In The Kathākoça (Tawney), p. 49, a Prince, who when an infant had been carried off and adopted by a Vidyādhara, afterwards saw his mother seated at a window, fell in love with her, and by the magical art of the Vidyādharas, which he had acquired, carried her off in an aerial chariot. While he was in a garden with her he heard the conversation of two monkeys, and learnt from it that he was her son. Two hermits confirmed this, and in the end the Prince and his parents became Jain hermits.
In Folk-Tales of Kashmir (Knowles), 2nd ed., pp. 177 ff., the son of a woman who had been sent away during her husband’s absence, in the belief that she was an ogress, was sold to a Queen soon after birth by the widow with whom his mother lodged, and was brought up as her son, the King believing her false statement that she had borne him. When he grew up, the supposed Prince saw his mother, who still lived with the widow, fell in love with her, and induced the King to agree to his marriage to her. She stated that she was already married, and obtained a postponement of the wedding for six months. In the meantime her husband returned, went in search of his wife, heard that she was to be married to the Prince, sent her his ring, and they were reunited. The Prince ascertained that he was their son, the widow who sold him was executed, and the Queen was banished.
In the Kathā Sarit Sāgara (Tawney), vol. i, p. 79, a Brāhmaṇa who had obtained a young Garuḍa or Rukh from Vibhīsana, the Rākshasa King of Ceylon, visited on it, on three successive nights, a courtesan with whom he had fallen in love, whom he eventually married.
In Old Deccan Days (M. Frere), p. 145, there is an account of a Princess who was weighed every day against five lotus flowers, being no heavier than they were.
In Indian Fairy Tales (M. Stokes), p. 1 ff., there is a story of a Princess who was weighed against one flower every day, after her bath. She was married by her parents to a Rāja of the same weight as herself.
In Cinq Cents Contes et Apologues (Chavannes), vol. i, p. 376, a girl who was reared by a crane in its nest on the top of a tree was weighed daily by it. In this manner it ascertained that she had improper relations with a young man who had climbed up the tree and was concealed there by her.
In Folk-Tales of Hindustan (Shaik Chilli), p. 108, a Prince got his grandfather, who was a carpenter, to make a wonderful wooden horse which could either move on the earth or fly in the air, as it was bidden.
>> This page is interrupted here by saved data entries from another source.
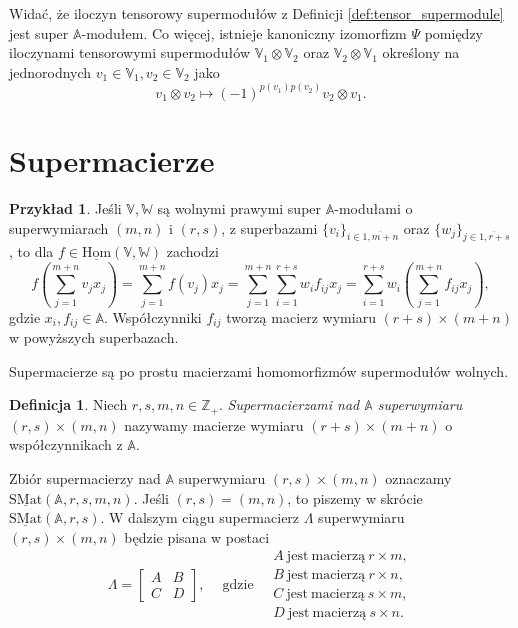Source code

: \documentclass[11pt,a4paper]{report}
\theoremstyle{definition}
\newtheorem{example}[theorem]{Przykład}
\newtheorem{definition}[theorem]{Definicja}
\begin{document}
Widać, że iloczyn tensorowy supermodułów z Definicji \ref{def:tensor_supermodule} jest super $\mathbb{A}$-modułem. Co więcej, istnieje kanoniczny izomorfizm $\Psi$ pomiędzy iloczynami tensorowymi supermodułów $\mathbb{V}_1 \otimes \mathbb{V}_2$ oraz $\mathbb{V}_2 \otimes \mathbb{V}_1$ określony na jednorodnych $v_1 \in \mathbb{V}_1, v_2 \in \mathbb{V}_2$ jako
\begin{equation*}
	v_1 \otimes v_2 \mapsto (-1)^{p(v_1)p(v_2)} v_2 \otimes v_1.
\end{equation*}

\section{Supermacierze}

\begin{example}
	\label{ex:supermatrix_motivation}
	Jeśli $\mathbb{V},\mathbb{W}$ są wolnymi prawymi super $\mathbb{A}$-modułami o superwymiarach $(m,n)$ i $(r,s)$, z superbazami $\{ v_i \}_{i \in \overline{1,m+n}}$ oraz $\{ w_j \}_{j\in \overline{1,r+s}}$, to dla $f \in \underline{\mathrm{Hom}}(\mathbb{V},\mathbb{W})$ zachodzi
	\begin{equation}
		f\left( \sum_{j=1}^{m+n} v_j x_j \right) = \sum_{j=1}^{m+n} f(v_j) x_j = \sum_{j=1}^{m+n} \sum_{i=1}^{r+s} w_i f_{ij} x_j = \sum_{i=1}^{r+s} w_i \left( \sum_{j=1}^{m+n} f_{ij} x_j \right),
		\label{eq:free_supermodule_homomorphism}
	\end{equation}
	gdzie $x_i, f_{ij} \in \mathbb{A}$. Współczynniki $f_{ij}$ tworzą macierz wymiaru $(r+s) \times (m+n)$ w powyższych superbazach.
\end{example}

Supermacierze są po prostu macierzami homomorfizmów supermodułów wolnych.

\begin{definition}
	Niech $r,s,m,n \in \mathbb{Z}_+$. \textit{Supermacierzami nad $\mathbb{A}$ superwymiaru $(r,s)\times(m,n)$} nazywamy macierze wymiaru $(r+s)\times(m+n)$ o współczynnikach z $\mathbb{A}$.
\end{definition}

Zbiór supermacierzy nad $\mathbb{A}$ superwymiaru $(r,s)\times(m,n)$ oznaczamy $\underline{\mathrm{SMat}}(\mathbb{A},r,s,m,n).$ Jeśli $(r,s)=(m,n)$, to piszemy w skrócie $\underline{\mathrm{SMat}}(\mathbb{A},r,s).$ W dalszym ciągu supermacierz $\Lambda$ superwymiaru $(r,s)\times(m,n)$ będzie pisana w postaci
\begin{equation}
	\label{eq:supermatrix_shape}
	\Lambda=\begin{bmatrix}
	A & B \\
	C & D
	\end{bmatrix}\!\!, \quad \ \mathrm{gdzie} \quad 
	\begin{array}{l}
		A \mathrm{\ jest\ macierzą\ } r \times m, \\
		B \mathrm{\ jest\ macierzą\ } r \times n, \\
		C \mathrm{\ jest\ macierzą\ } s \times m, \\
		D \mathrm{\ jest\ macierzą\ } s \times n. 
	\end{array}
\end{equation}
\end{document}
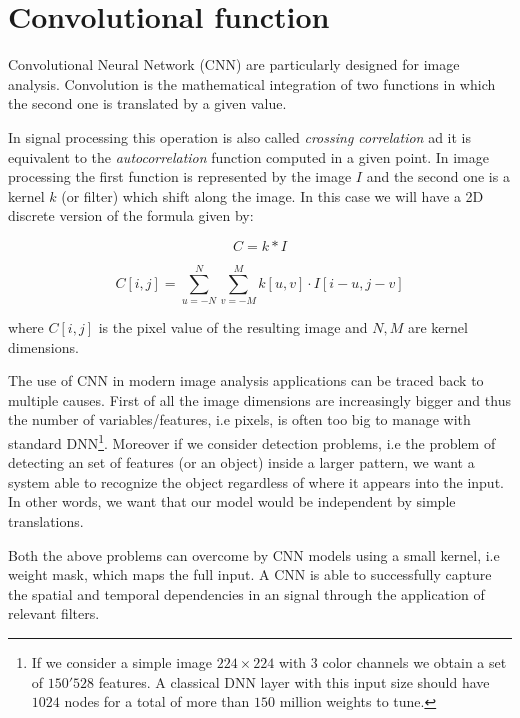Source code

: \documentclass{standalone}
\begin{document}
\section[Convolutional]{Convolutional function}\label{convolutional}

Convolutional Neural Network (CNN) are particularly designed for image analysis.
Convolution is the mathematical integration of two functions in which the second one is translated by a given value.

In signal processing this operation is also called \emph{crossing correlation} ad it is equivalent to the \emph{autocorrelation} function computed in a given point.
In image processing the first function is represented by the image $I$ and the second one is a kernel $k$ (or filter) which shift along the image.
In this case we will have a 2D discrete version of the formula given by:

$$
C = k * I
$$

$$
C[i, j] = \sum_{u=-N}^{N} \sum_{v=-M}^{M} k[u, v] \cdot I[i - u, j - v]
$$

where $C[i, j]$ is the pixel value of the resulting image and $N, M$ are kernel dimensions.

The use of CNN in modern image analysis applications can be traced back to multiple causes.
First of all the image dimensions are increasingly bigger and thus the number of variables/features, i.e pixels, is often too big to manage with standard DNN\footnote{
  If we consider a simple image $224\times224$ with $3$ color channels we obtain a set of $150'528$ features.
  A classical DNN layer with this input size should have $1024$ nodes for a total of more than $150$ million weights to tune.
}.
Moreover if we consider detection problems, i.e the problem of detecting an set of features (or an object) inside a larger pattern, we want a system able to recognize the object regardless of where it appears into the input.
In other words, we want that our model would be independent by simple translations.

Both the above problems can overcome by CNN models using a small kernel, i.e weight mask, which maps the full input.
A CNN is able to successfully capture the spatial and temporal dependencies in an signal through the application of relevant filters.


\end{document}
In the Arabian Nights (Lady Burton’s ed., vol. iii, p. 137 ff.), an aged Persian sage presented a Persian King with a flying horse made of ebony, which could carry its rider where he wished, and “cover in a single day the space of a year.” In return for it the King promised him his daughter in marriage, but her brother objected to this, tried the horse, and was carried far away before he found the pin which controlled the descent. He alighted at night on a palace roof, entered a Princess’s room, was discovered, offered to fight all the troops if he had his own horse, and while they awaited his charge rose in the air and returned home. At night he sailed back and brought away the Princess.
In a foot-note, p. 139, Sir R. Burton suggested that the Arabian magic wooden horse may have originated in an Indian story of a wooden Garuḍa [bird]. The legend of a flying horse, however, is found in the earliest hymns of the Ṛig Veda. If this period was about 2,000 B.C., the notion may have arisen in the third millennium B.C. In the hymn 163 of Book I, the horse is mentioned as possessing wings—“Limbs of the deer hadst thou, and eagle pinions” (Griffith’s translation). In iv, 40, 2, the horse Dadhikrās is described as having wings. In i, 85, 6, the wings of the spotted deer (clouds) which draw the cars of the Maruts, the Storm Gods, are referred to; the car of the Aśvins was drawn by winged asses (i, 116–117, 2).
At a later date, the account of the treasures produced by the great Churning of the Ocean by the Gods and Asuras includes the winged horse Uccaihśravas.